Drinks

Six Best Massachusetts Fall Beers, Ranked

In a very particular order, a panel of stein-hoisting editors parses through a six-pack of the best pumpkin beers, Oktoberfest lagers, and amber ales.


Six best fall beers from Massachusetts breweries

Photos by Toan Trinh

Green leaves are starting to show pops of red and gold, the temperatures are finally dipping below 60 degrees at night, and certain pumpkin beers have been on the shelf for weeks—it’s beginning to look like fall in New England. Bring it on, I say!

Foliage drives and apple picking are great, but cozying up around a fire with an autumnal brew in hand is really the reason I look forward to the season. The Northeast region is the best place to celebrate fall, thanks in no small part to the spectrum of seasonal styles from our local breweries, from festbiers to roasty ales and even pumpkin spice beers.

As Boston magazine’s resident beer authority, I went to Craft Beer Cellar-Fenway this week to make my own mixed six-pack of some of my longtime favorite Massachusetts fall beers: Cambridge Brewing Co.’s the Great Pumpkin Ale, Castle Island Festbier, Harpoon Flannel Friday, Idle Hands Brocktoberfest, Jack’s Abby Copper Legend, and Sam Adams Octoberfest. I enlisted associate editor Madeline Bilis and staff writer Spencer Buell—both beer drinkers—to participate in a blind taste test of all six brews, then rank them according to personal preference. Below, our scientifically subjective ranking of the six best fall beers from Massachusetts breweries.

Samuel Adams Octoberfest can

Photos by Toan Trinh

6. Samuel Adams Octoberfest

This dark amber version of a Märzen, Munich’s quintessential Oktoberfest lager, is a medium-bodied malt bomb. Boston Beer Co.’s version is lightly hopped with German cones, but for our tastes, it’s not balanced enough and remains too cloying. On the nose, the brew gives off notes of candy apple, and the sweet caramel and toffee flavors imparted by the malt bill give way to an almost sour aftertaste.

Castle Island Festbier can

Photos by Toan Trinh

5. Castle Island Festbier

A perfectly fine beer, but especially sipped side-by-side with these more distinctive brews, it doesn’t do too much for us. Castle Island calls its Oktoberfest season contribution “Märzen-inspired,” because it is actually an ale, not a lager. The result is a lighter expression of the style (especially compared to Sam’s Octoberfest), with a nutty, but thin backbone; and a bit of floral hoppiness, but not as much crisp flavor as some of the other contenders. It’s inoffensive, but also a bit unmemorable.
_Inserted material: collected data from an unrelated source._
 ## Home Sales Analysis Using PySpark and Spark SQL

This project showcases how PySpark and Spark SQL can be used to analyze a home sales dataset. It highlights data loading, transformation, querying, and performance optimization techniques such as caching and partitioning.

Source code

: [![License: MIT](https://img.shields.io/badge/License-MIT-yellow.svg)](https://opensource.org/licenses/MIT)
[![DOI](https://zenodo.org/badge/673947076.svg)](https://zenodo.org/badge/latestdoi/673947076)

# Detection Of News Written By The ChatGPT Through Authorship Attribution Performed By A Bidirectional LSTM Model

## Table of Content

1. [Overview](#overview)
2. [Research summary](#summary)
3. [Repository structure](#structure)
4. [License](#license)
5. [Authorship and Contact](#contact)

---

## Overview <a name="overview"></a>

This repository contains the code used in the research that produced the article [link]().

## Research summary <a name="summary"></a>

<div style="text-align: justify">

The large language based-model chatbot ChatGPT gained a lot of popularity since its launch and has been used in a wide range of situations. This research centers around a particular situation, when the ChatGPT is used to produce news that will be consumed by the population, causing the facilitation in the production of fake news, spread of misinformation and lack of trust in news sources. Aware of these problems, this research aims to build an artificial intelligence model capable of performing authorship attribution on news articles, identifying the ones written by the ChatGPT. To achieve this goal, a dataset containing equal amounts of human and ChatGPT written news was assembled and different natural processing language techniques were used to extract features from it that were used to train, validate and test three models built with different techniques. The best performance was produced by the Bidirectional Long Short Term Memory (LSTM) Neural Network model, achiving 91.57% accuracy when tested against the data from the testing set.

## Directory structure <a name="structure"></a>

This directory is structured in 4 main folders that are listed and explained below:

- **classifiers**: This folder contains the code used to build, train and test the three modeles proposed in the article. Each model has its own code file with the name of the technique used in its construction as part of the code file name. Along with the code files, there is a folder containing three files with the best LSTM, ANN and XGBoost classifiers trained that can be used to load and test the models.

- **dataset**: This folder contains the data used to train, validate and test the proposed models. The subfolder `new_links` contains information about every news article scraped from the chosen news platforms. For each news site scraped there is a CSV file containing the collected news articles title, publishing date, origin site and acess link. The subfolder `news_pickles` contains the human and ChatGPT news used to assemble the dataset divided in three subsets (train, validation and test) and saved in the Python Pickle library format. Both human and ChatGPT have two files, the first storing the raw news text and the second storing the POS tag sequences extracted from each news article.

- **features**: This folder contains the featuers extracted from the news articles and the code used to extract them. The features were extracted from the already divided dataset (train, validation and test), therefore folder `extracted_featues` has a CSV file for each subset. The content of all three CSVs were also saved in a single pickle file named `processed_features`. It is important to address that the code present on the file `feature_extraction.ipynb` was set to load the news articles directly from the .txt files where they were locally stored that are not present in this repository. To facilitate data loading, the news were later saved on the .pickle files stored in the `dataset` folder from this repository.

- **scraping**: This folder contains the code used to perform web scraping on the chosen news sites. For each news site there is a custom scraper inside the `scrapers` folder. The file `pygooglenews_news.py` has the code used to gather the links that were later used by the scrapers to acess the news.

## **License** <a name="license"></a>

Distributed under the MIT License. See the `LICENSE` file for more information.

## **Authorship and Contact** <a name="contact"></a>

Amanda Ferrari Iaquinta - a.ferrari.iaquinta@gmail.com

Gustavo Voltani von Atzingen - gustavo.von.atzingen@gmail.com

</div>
Idle Hands Brocktoberfest can

Photos by Toan Trinh

4. Idle Hands Brocktoberfest

This lager is a little hoppier than other Märzen styles we tried, with a light, herbal and grassy bitterness cutting through. The malt character itself isn’t especially sweet, but more like toasted bread. The result is a really nice version of the Oktoberfest classic.
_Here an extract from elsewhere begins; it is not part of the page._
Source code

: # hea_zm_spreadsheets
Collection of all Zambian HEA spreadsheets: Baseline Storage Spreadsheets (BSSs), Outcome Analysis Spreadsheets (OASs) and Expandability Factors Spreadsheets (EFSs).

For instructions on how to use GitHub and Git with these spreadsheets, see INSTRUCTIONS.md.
Cambridge Brewing Co. Great Pumpkin can

Photos by Toan Trinh

3. Cambridge Brewing Company, the Great Pumpkin Ale

How you feel about this one is directly related to whether you can stand pumpkin spice-anything. If you like the seasonal flavor, this is the beer to choose. The Kendall Square innovators first created the Great Pumpkin using Massachusetts sugar pumpkins in 1990—aside from any seasonal brews made by early colonists, it’s New England’s first pumpkin beer. More importantly, it’s delicious. Cinnamon and allspice complement the caramel malts, and while it is a sweet sip, an earthy hop character balances it all out.

Harpoon Flannel Friday can

Photos by Toan Trinh

2. Harpoon Flannel Friday

While this Seaport brewery also produces a Märzen-style beer each fall (and hosts a gigantic Oktoberfest celebration), the BoMag consensus was on this hoppy amber ale. A biscuity malt backbone holds up with late-addition hops that give this beer piney, citrusy flavors on top, but not too much bitterness, unlike many other hoppy red or amber ales. It’s not too sweet, not too bitter. It’s just right, and—with the risk of sounding hyperbolic—it warms my soul. It wants to be the beer version of a go-to fall flannel layer. It succeeds.
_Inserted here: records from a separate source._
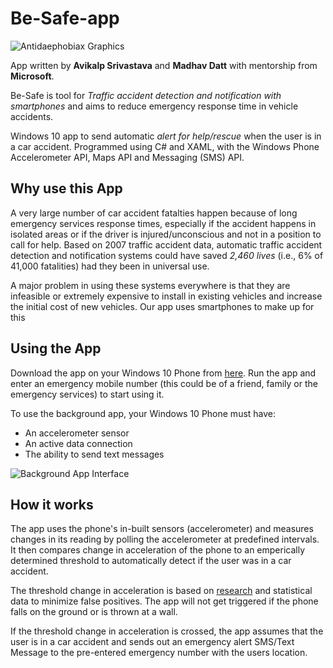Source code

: # Be-Safe-app
![Antidaephobiax Graphics](https://github.com/madhav-datt/Be-Safe-app/blob/master/src/BeSafe/Assets/SplashScreen.scale-150.png)

App written by **Avikalp Srivastava** and **Madhav Datt** with mentorship from **Microsoft**.

Be-Safe is tool for *Traffic accident detection and notification with smartphones* and aims to reduce emergency response time in vehicle accidents.

Windows 10 app to send automatic *alert for help/rescue* when the user is in a car accident. Programmed using C# and XAML, with the Windows Phone Accelerometer API, Maps API and Messaging (SMS) API.

## Why use this App

A very large number of car accident fatalties happen because of long emergency services response times, especially if the accident happens in isolated areas or if the driver is injured/unconscious and not in a position to call for help. Based on 2007 traffic accident data, automatic traffic accident detection and notification systems could have saved *2,460 lives* (i.e., 6% of 41,000 fatalities) had they been in universal use. 

A major problem in using these systems everywhere is that they are infeasible or extremely expensive to install in existing vehicles and increase the initial cost of new vehicles. Our app uses smartphones to make up for this

## Using the App

Download the app on your Windows 10 Phone from [here](https://www.microsoft.com/en-in/store/apps/windows-phone). Run the app and enter an emergency mobile number (this could be of a friend, family or the emergency services) to start using it.

To use the background app, your Windows 10 Phone must have:
* An accelerometer sensor
* An active data connection
* The ability to send text messages

![Background App Interface](https://github.com/madhav-datt/Be-Safe-app/blob/master/src/BeSafe/Assets/app_interface.jpg)

## How it works

The app uses the phone's in-built sensors (accelerometer) and measures changes in its reading by polling the accelerometer at predefined intervals. It then compares change in acceleration of the phone to an emperically determined threshold to  automatically detect if the user was in a car accident.

The threshold change in acceleration is based on [research](http://www1.cse.wustl.edu/~schmidt/PDF/wreckwatch.pdf) and statistical data to minimize false positives. The app will not get triggered if the phone falls on the ground or is thrown at a wall.

If the threshold change in acceleration is crossed, the app assumes that the user is in a car accident and sends out an emergency alert SMS/Text Message to the pre-entered emergency number with the users location.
Jack's Abby Copper Legend can

Photos by Toan Trinh

1. Jack’s Abby Copper Legend

An absolutely standout Märzen, which is to be expected from these lager specialists. The woodsy-sweet malt character is fully rounded out with spice and fruit flavors, but it remains crisp, smooth, and oh-so drinkable. Our panelists agreed we could hoist steins of this all day. All of the national lists that put Copper Legend near the top know what’s up. Prost!